Donc les gens quand ils sont là, ils sont en souffrance et ils viennent pour être soignés, donc a priori le médecin recueille toutes les informations nécessaires et juste le fait d’expliquer en fait, ça suffit.
Clémentine
Est-ce que c’est récent le fait que la médecine s’intéresse à ce sujet-là ?
Racky Ka-Sy
Ouais, ça fait trois ans. Il n’y a pas de cours, jusqu’à notre cours il y a trois ans, il n’y a pas encore de cours établis dans le programme français sur ce sujet-là. En psychologie non plus, on peut en parler, mais moi j’ai découvert la question raciale après, en thèse. Parce que pendant toutes mes années d’études, On nous parlait de plein d’auteurs en psychologie, Broca par exemple, l’ère de Broca, l’ère du langage. Nos enseignants nous parlaient de la partie recherche en psychologie, de l’apport en fait de ces auteurs en psychologie. Sans jamais mentionner les contributions racistes, en fait. Alors qu’il y a deux ans, l’APA, l’Association américaine de psychologie, a reconnu officiellement l’impact de la recherche en psychologie et des psychologues et toutes les pratiques dans la perpétuation des idées racistes. Oui, c’est fort. Dans la perpétuation, le maintien, la diffusion des idées racistes. Donc c’est assez récent.
Clémentine
Des fois quand les Américains donnent l’impulsion, ça vient.
Racky Ka-Sy
J’espère, mais en psycho je n’ai rien vu.
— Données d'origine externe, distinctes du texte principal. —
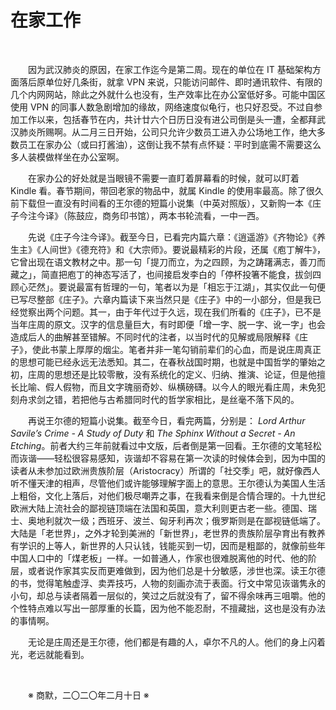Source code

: # 在家工作

&emsp;&emsp;

&emsp;&emsp;因为武汉肺炎的原因，在家工作迄今是第二周。现在的单位在 IT 基础架构方面落后原单位好几条街，就拿 VPN 来说，只能访问邮件、即时通讯软件、有限的几个内网网站，除此之外就什么也没有，生产效率比在办公室低好多。可能中国区使用 VPN 的同事人数急剧增加的缘故，网络速度似龟行，也只好忍受。不过自参加工作以来，包括春节在内，共计廿六个日历日没有进公司倒是头一遭，全都拜武汉肺炎所赐啊。从二月三日开始，公司只允许少数员工进入办公场地工作，绝大多数员工在家办公（或曰打酱油），这倒让我不禁有点怀疑：平时到底需不需要这么多人装模做样坐在办公室啊。

&emsp;&emsp;在家办公的好处就是当眼镜不需要一直盯着屏幕看的时候，就可以盯着 Kindle 看。春节期间，带回老家的物品中，就属 Kindle 的使用率最高。除了很久前下载但一直没有时间看的王尔德的短篇小说集（中英对照版），又新购一本《庄子今注今译》（陈鼓应，商务印书馆），两本书轮流看，一中一西。

&emsp;&emsp;先说《庄子今注今译》。截至今日，已看完内篇六章：《逍遥游》《齐物论》《养生主》《人间世》《德充符》和《大宗师》。要说最精彩的片段，还属《庖丁解牛》，它曾出现在语文教材之中。那一句「提刀而立，为之四顾，为之踌躇满志，善刀而藏之」，简直把庖丁的神态写活了，也间接启发李白的「停杯投箸不能食，拔剑四顾心茫然」。要说最富有哲理的一句，笔者以为是「相忘于江湖」，其实仅此一句便已写尽整部《庄子》。六章内篇读下来当然只是《庄子》中的一小部分，但是我已经觉察出两个问题。其一，由于年代过于久远，现在我们所看的《庄子》，已不是当年庄周的原文。汉字的信息量巨大，有时即便「增一字、脱一字、讹一字」也会造成后人的曲解甚至错解。不同时代的注者，以当时代的见解或局限解释《庄子》，使此书蒙上厚厚的烟尘。笔者并非一笔勾销前辈们的心血，而是说庄周真正的思想可能已经永远无法悉知。其二，在春秋战国时期，也就是中国哲学的肇始之初，庄周的思想还是比较零散，没有系统化的定义、归纳、推演、论证，但是他擅长比喻、假人假物，而且文字瑰丽奇妙、纵横磅礴。以今人的眼光看庄周，未免犯刻舟求剑之错，若把他与古希腊同时代的哲学家相比，是丝毫不落下风的。

&emsp;&emsp;再说王尔德的短篇小说集。截至今日，看完两篇，分别是： *Lord Arthur Savile’s Crime - A Study of Duty* 和 *The Sphinx Without a Secret - An Etching*。前者大约三年前就看过中文版，后者倒是第一回看。王尔德的文笔轻松而诙谐——轻松很容易感知，诙谐却不容易在第一次读的时候体会到，因为中国的读者从未参加过欧洲贵族阶层（Aristocracy）所谓的「社交季」吧，就好像西人听不懂天津的相声，尽管他们或许能够理解字面上的意思。王尔德认为美国人生活上粗俗，文化上落后，对他们极尽嘲弄之事，在我看来倒是合情合理的。十九世纪欧洲大陆上流社会的鄙视链顶端在法国和英国，意大利则更古老一些。德国、瑞士、奥地利就次一级；西班牙、波兰、匈牙利再次；俄罗斯则是在鄙视链低端了。大陆是「老世界」，之外才轮到美洲的「新世界」，老世界的贵族阶层孕育出有教养有学识的上等人，新世界的人只认钱，钱能买到一切，因而是粗鄙的，就像前些年中国人口中的「煤老板」一样。一如普通人，作家也很难脱离他的时代、他的阶层，或者说作家其实反而更难做到，因为他们总是十分敏感，涉世也深。读王尔德的书，觉得笔触虚浮、卖弄技巧，人物的刻画亦流于表面。行文中常见诙谐隽永的小句，却总与读者隔着一层似的，笑过之后就没有了，留不得余味再三咀嚼。他的个性特点难以写出一部厚重的长篇，因为他不能忍耐，不擅藏拙，这也是没有办法的事情啊。

&emsp;&emsp;无论是庄周还是王尔德，他们都是有趣的人，卓尔不凡的人。他们的身上闪着光，老远就能看到。

&emsp;&emsp;

&emsp;&emsp;※ 商默，二〇二〇年二月十日 ※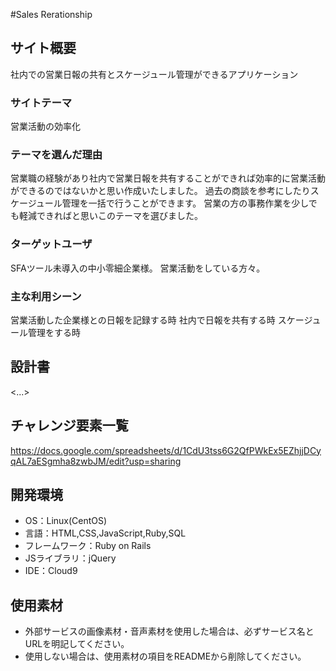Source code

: #Sales Rerationship

## サイト概要
社内での営業日報の共有とスケージュール管理ができるアプリケーション

### サイトテーマ
営業活動の効率化
### テーマを選んだ理由
営業職の経験があり社内で営業日報を共有することができれば効率的に営業活動ができるのではないかと思い作成いたしました。 過去の商談を参考にしたりスケージュール管理を一括で行うことができます。 営業の方の事務作業を少しでも軽減できればと思いこのテーマを選びました。


### ターゲットユーザ
SFAツール未導入の中小零細企業様。 営業活動をしている方々。
### 主な利用シーン
営業活動した企業様との日報を記録する時 社内で日報を共有する時 スケージュール管理をする時

## 設計書
<...>

## チャレンジ要素一覧
https://docs.google.com/spreadsheets/d/1CdU3tss6G2QfPWkEx5EZhjjDCyqAL7aESgmha8zwbJM/edit?usp=sharing

## 開発環境
- OS：Linux(CentOS)
- 言語：HTML,CSS,JavaScript,Ruby,SQL
- フレームワーク：Ruby on Rails
- JSライブラリ：jQuery
- IDE：Cloud9

## 使用素材
- 外部サービスの画像素材・音声素材を使用した場合は、必ずサービス名とURLを明記してください。
- 使用しない場合は、使用素材の項目をREADMEから削除してください。
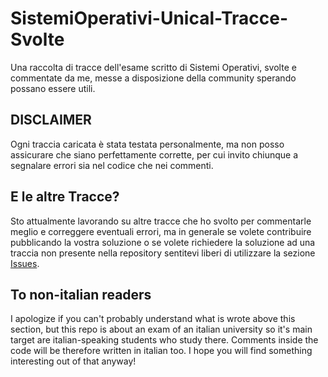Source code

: # SistemiOperativi-Unical-Tracce-Svolte

Una raccolta di tracce dell'esame scritto di Sistemi Operativi, svolte e commentate da me, messe a disposizione della community sperando possano essere utili. 


## DISCLAIMER 
Ogni traccia caricata è stata testata personalmente, ma non posso assicurare che siano perfettamente corrette, per cui invito chiunque a segnalare errori sia nel codice che nei commenti.


## E le altre Tracce? 
Sto attualmente lavorando su altre tracce che ho svolto per commentarle meglio e correggere eventuali errori, ma in generale se volete contribuire pubblicando la vostra soluzione o se volete richiedere la soluzione ad una traccia non presente nella repository sentitevi liberi di utilizzare la sezione [Issues](https://github.com/TheSomix/SistemiOperativi-Unical-Tracce-Svolte/issues).


## To non-italian readers
I apologize if you can't probably understand what is wrote above this section, but this repo is about an exam of an italian university so it's main target are italian-speaking students who study there. Comments inside the code will be therefore written in italian too.
I hope you will find something interesting out of that anyway! 



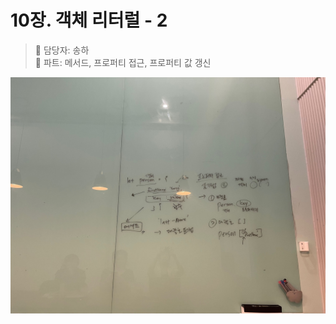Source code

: # 10장. 객체 리터럴 - 2

> 👩‍ 담당자: 송하<br/>
> 📝 파트: 메서드, 프로퍼티 접근, 프로퍼티 값 갱신

![10-2-송하-칠판사진](../img/10-2-송하칠판.jpeg)
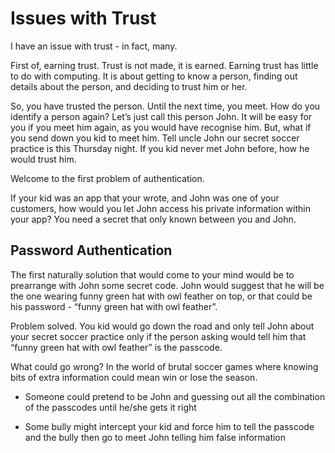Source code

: # Issues with Trust

I have an issue with trust - in fact, many. 

First of, earning trust. Trust is not made, it is earned. Earning trust has little to do with computing. It is about getting to know a person, finding out details about the person, and deciding to trust him or her.

So, you have trusted the person. Until the next time, you meet. How do you identify a person again? Let’s just call this person John. It will be easy for you if you meet him again, as you would have recognise him. But, what if you send down you kid to meet him. Tell uncle John our secret soccer practice is this Thursday night. If you kid never met John before, how he would trust him.

Welcome to the first problem of authentication.

If your kid was an app that your wrote, and John was one of your customers, how would you let John access his private information within your app? You need a secret that only known between you and John.

## Password Authentication

The first naturally solution that would come to your mind would be to prearrange with John some secret code. John would suggest that he will be the one wearing funny green hat with owl feather on top, or that could be his password - “funny green hat with owl feather”.

Problem solved. You kid would go down the road and only tell John about your secret soccer practice only if the person asking would tell him that “funny green hat with owl feather” is the passcode.

What could go wrong? In the world of brutal soccer games where knowing bits of extra information could mean win or lose the season. 

- Someone could pretend to be John and guessing out all the combination of the passcodes until he/she gets it right

- Some bully might intercept your kid and force him to tell the passcode and the bully then go to meet John telling him false information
Pour l’instant, oui.
Clémentine
Parce que tu disais, tu l’abordes comme n’importe quel autre sujet, mais la santé, il y a un enjeu de vie derrière. Il y a aussi des traumatismes qui vont être forts pour, je ne sais pas, un exemple de parents qui sont avec leurs enfants face à des médecins qui ne vont pas les écouter et leur enfant va souffrir, on ne va pas détecter leur… Leur maladie. Ça me paraît aberrant que ton cours soit dans une université et que t’ailles ponctuellement voir… Et en plus c’est que les médecins, tu ne vas pas dans les autres professions.
Racky Ka-Sy
Pour l’instant non. Parce que là on parle de la santé. Donc tous les corps de métier sont concernés. Après moi je fais des formations moi, face à des professionnels de santé qui viennent de leur plein gré, qui passent… On fait un an, en fait, sur un an, on fait deux jours intensifs de contenu, de mise en situation, etc. Et pendant un an, je les suis en supervision, tu vois, où justement, ils peuvent apporter les situations rencontrées à l’hôpital, au cabinet, et on décortique, on essaie de voir quelle est la meilleure réponse à apporter. J’ai étudié le sujet mais je ne suis pas experte de tout non plus, donc il y a encore des choses que je découvre, il y a encore des subtilités à apporter sur tout ça.
Clémentine
Est-ce que tu aurais une histoire qui te vient à l’esprit d’un truc hallucinant et qu’un étudiant ou une étudiante t’ait raconté dans les situations où ils ont été confrontés face à ça en santé ?
Racky Ka-Sy
Je crois que celle qui m’a… Il y en a une qui m’a un peu marquée, c’est celle sur une femme… Je crois que je l’ai entendue dans un podcast, mais c’était d’une étudiante qui était dans notre cours. Elle est en maternité, il me semble, et c’est une maman migrante. Qui arrive et qui accouche. Et pendant des jours qui suivent, la maman ne porte pas trop le bébé. Elle a les volets fermés, elle ne mange pas, on apporte son plateau, il repart tel qu’il est venu. Elle ne parle pas beaucoup. Et les soignants l’expliquaient par « Oh mais ces gens-là… » Encore les catégories. Sans forcément essayer d’humaniser. En fait c’est ça, c’est un piège dans le sens où on n’humanise pas, on met à distance la personne. Et personne ne s’est vraiment posé la question de, est-ce que cette maman va bien ? Est-ce que dans son…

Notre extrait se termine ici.